What you return must be exactly the lines from the one containing "### 상속 관계 매핑" through the close of the listing, both included.

*** Opening of INFORMATION ***

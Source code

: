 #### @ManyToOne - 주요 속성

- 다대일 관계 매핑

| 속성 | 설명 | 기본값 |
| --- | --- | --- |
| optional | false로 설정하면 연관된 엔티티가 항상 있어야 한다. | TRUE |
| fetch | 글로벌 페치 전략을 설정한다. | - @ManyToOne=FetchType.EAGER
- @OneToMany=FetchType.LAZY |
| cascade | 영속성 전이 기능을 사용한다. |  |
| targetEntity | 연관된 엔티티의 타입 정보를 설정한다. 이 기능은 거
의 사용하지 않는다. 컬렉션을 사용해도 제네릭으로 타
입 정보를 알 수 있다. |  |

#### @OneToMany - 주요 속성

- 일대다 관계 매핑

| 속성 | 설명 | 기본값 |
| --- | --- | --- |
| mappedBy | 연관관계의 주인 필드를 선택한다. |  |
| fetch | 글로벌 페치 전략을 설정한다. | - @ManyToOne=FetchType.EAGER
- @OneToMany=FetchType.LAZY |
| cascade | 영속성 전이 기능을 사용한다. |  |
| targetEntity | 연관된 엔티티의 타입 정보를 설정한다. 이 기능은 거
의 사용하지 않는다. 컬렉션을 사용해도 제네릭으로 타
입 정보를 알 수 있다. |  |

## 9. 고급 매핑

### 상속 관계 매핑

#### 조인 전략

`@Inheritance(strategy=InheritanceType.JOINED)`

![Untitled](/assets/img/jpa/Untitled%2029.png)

*** Close of INFORMATION ***

* **REPLY**:
### 상속 관계 매핑

#### 조인 전략

`@Inheritance(strategy=InheritanceType.JOINED)`

![Untitled](/assets/img/jpa/Untitled%2029.png)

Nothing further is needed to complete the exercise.